# What to do
From the listing below, copy each line that contains the word "server".

# Dataset records
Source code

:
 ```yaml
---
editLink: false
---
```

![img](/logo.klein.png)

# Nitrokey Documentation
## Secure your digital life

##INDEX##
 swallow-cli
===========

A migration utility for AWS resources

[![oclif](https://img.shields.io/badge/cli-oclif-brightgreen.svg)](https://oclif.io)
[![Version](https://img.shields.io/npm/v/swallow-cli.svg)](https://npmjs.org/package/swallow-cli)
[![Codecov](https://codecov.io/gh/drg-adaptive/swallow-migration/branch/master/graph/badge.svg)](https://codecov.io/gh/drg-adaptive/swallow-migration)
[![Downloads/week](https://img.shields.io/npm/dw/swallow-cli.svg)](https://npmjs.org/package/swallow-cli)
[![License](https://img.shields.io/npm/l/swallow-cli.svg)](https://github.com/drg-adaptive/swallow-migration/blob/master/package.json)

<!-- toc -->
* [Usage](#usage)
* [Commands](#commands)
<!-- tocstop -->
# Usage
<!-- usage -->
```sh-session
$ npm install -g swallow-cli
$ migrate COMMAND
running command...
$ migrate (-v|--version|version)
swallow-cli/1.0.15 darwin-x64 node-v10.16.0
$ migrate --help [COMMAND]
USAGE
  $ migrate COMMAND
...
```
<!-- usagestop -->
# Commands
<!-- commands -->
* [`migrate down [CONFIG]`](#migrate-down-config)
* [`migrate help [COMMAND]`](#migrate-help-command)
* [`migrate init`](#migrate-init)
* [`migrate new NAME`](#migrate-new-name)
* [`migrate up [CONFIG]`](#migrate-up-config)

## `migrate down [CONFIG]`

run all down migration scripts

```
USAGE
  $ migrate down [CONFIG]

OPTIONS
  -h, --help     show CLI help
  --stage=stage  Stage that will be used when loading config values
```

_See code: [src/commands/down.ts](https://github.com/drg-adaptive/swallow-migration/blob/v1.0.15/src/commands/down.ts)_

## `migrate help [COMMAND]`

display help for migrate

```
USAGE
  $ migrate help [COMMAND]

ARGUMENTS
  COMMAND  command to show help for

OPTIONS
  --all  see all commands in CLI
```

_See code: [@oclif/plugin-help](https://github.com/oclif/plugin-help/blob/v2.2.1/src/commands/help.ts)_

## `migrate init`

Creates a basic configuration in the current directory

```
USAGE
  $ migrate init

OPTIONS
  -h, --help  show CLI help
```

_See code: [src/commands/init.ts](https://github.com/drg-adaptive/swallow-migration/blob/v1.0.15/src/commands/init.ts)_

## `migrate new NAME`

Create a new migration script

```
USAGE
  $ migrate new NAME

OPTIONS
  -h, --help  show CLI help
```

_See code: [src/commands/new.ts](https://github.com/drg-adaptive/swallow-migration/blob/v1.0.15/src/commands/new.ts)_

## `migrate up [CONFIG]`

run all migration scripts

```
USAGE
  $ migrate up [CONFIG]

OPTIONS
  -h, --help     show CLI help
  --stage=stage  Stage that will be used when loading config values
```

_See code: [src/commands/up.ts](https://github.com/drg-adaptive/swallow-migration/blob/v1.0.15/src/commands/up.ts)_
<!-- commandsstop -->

==

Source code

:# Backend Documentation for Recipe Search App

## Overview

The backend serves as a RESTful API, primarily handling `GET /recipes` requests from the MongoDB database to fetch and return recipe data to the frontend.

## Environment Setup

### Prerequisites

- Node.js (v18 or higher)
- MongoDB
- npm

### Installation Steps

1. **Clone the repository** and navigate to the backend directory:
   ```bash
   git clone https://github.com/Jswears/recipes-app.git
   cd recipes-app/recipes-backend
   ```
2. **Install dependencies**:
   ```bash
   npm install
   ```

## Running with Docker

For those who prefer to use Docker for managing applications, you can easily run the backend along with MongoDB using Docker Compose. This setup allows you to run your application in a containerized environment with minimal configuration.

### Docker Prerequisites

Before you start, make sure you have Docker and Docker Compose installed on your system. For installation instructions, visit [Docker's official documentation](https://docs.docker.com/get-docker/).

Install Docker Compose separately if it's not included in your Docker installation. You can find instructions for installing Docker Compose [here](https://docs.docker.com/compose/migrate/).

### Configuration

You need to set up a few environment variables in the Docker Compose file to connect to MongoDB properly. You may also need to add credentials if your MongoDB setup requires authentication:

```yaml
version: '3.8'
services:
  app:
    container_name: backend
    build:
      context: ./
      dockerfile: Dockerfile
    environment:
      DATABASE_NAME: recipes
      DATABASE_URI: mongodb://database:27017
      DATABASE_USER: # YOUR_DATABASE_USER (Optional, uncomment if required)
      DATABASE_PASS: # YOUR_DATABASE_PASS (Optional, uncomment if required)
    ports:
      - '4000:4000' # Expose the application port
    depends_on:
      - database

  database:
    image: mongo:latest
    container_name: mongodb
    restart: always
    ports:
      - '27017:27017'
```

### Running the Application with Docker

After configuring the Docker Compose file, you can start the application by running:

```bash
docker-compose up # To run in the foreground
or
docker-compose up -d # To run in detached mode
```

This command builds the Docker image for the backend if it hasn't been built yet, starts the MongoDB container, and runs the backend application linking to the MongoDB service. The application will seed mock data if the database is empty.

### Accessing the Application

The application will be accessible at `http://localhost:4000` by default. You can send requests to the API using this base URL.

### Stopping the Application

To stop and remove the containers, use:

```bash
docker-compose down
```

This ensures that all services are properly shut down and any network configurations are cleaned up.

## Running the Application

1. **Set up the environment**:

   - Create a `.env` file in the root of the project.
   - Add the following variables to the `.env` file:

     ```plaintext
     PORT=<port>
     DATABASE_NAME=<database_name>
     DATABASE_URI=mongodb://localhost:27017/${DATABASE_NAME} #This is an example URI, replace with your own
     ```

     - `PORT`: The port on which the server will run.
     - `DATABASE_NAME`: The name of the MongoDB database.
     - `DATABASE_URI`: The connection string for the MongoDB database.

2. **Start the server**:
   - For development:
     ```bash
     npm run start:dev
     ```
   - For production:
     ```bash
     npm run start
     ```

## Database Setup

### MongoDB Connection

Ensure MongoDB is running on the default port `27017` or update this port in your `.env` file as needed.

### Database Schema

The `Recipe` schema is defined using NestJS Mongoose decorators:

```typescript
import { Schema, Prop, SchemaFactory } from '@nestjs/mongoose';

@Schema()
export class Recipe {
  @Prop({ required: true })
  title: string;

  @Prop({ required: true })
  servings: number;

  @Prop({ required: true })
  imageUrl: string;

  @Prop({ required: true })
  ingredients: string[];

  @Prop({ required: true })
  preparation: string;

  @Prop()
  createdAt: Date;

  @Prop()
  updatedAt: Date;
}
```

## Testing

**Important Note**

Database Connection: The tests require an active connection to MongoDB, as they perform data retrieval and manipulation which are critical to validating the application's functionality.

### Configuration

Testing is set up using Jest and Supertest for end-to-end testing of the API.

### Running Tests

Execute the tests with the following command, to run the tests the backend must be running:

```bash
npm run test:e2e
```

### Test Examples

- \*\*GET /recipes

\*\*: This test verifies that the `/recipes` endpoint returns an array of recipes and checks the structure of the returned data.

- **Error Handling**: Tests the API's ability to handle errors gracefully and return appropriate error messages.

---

# Exercise response
     - `PORT`: The port on which the server will run.
2. **Start the server**:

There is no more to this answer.